De Tenebrae responsoria, of volgens de eerste druk uit 1611 Responsoria et alia ad Officium Hebdomadae Sancta spectantia, zijn uit Gesualdo’s laatste jaren. Een verzameling muziek voor de laatste drie dagen van de lijdensweek voor Pasen. De gezangen zijn bedoeld voor tussen de tenebrae door, bijbellezingen die op deze dagen werden gehouden binnen een decor van geleidelijke duisternis, veroorzaakt door het één voor één doven van de kaarsen (tenebrae = dienst van de duisternis). De responsoria (‘antwoorden’) voor de lijdensweek bestaan uit drie sets (‘nocturnes’) van negen stukken, één nocturne voor Witte Donderdag, één voor Goede Vrijdag en één voor Stille Zaterdag. De dienst plus de responsoria werden opgedragen aan de avond vóór de betreffende dag. Gesualdo componeerde alle in totaal 27 responsoria. Vandaag klinken er zeven: twee voor Witte Donderdag (Tristis est anima mea, Ecce vidimus eum), drie voor Goede Vrijdag (Tenebrae factae sunt, Animam meam dilectam traditi, Caligaverunt oculi miei) en twee voor Stille Zaterdag (Plange quasi virgo, Ecce quomodo moritur). De meeste bestaan uit twee delen: ‘responsorium’ en ‘vers’. U hoort de responsoria Tristis est anima mea, Plange quasi virgo en Ecce quomodo moritur ook in versies van andere componisten. Mooi om te vergelijken.
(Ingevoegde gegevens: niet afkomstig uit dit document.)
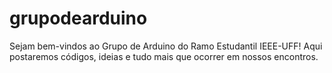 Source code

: # grupodearduino

Sejam bem-vindos ao Grupo de Arduino do Ramo Estudantil IEEE-UFF! Aqui postaremos códigos, ideias e tudo mais que ocorrer em nossos encontros.
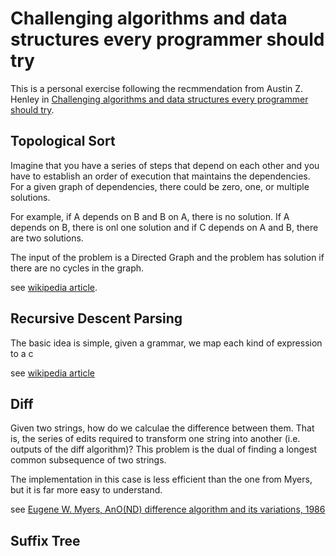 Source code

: # Challenging algorithms and data structures every programmer should try

This is a personal exercise following the recmmendation from Austin Z. Henley in [Challenging algorithms and data structures every programmer should try](https://austinhenley.com/blog/challengingalgorithms.html).

## Topological Sort

Imagine that you have a series of steps that depend on each other and you have to establish an order of execution that maintains the dependencies. For a given graph of dependencies, there could be zero, one, or multiple solutions.

For example, if A depends on B and B on A, there is no solution. If A depends on B, there is onl one solution and if C depends on A and B, there are two solutions.

The input of the problem is a Directed Graph and the problem has solution if there are no cycles in the graph.

see [wikipedia article](https://en.wikipedia.org/wiki/Topological_sorting).

## Recursive Descent Parsing

The basic idea is simple, given a grammar, we map each kind of expression to a c

see [wikipedia article](https://en.wikipedia.org/wiki/Recursive_descent_parser)


## Diff

Given two strings, how do we calculae the difference between them. That is, the series of edits required to transform one string into another (i.e. outputs of the diff algorithm)? This problem is the dual of finding a longest common subsequence of two strings.

The implementation in this case is less efficient than the one from Myers, but it is far more easy to understand. 

see [Eugene W. Myers, AnO(ND) difference algorithm and its variations, 1986](https://link.springer.com/article/10.1007/BF01840446)



## Suffix Tree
Van Gesualdo’s hier verklankte tijdgenoten was Orlando di Lasso (of Orlande de Lassus) de beroemdste. Hij werd in 1532 geboren in Bergen in het thans Belgische Henegouwen. De mare van zijn schitterende jongenssopraan drong door tot in Italië en tot Ferdinand Gonzaga, onderkoning van Sicilië die hem op zijn vele reizen meenam. Zo zag de knaap al jong Milaan, Napels, Rome, Frankrijk en misschien Engeland. Op z’n 23e vestigde hij zich in Antwerpen, waar hij echter geen aanstelling wist te bemachtigen en zo kwam hij terecht in München, toen een van de belangrijkste muziekcentra. In 1560 werd hij hier kapelmeester, een positie die hij bekleedde tot hij in 1594 stierf. Lassus was een van de meest productieve componisten ooit; hij liet tweeduizend werken na. Net als Gesualdo en Agazzari schreef hij een zetting van Tristis est anima mea. De zetting van Lassus kende een ongekende verspreiding. De tekst refereert aan Jezus die in de tuin van Gethsemane tot zijn discipelen spreekt.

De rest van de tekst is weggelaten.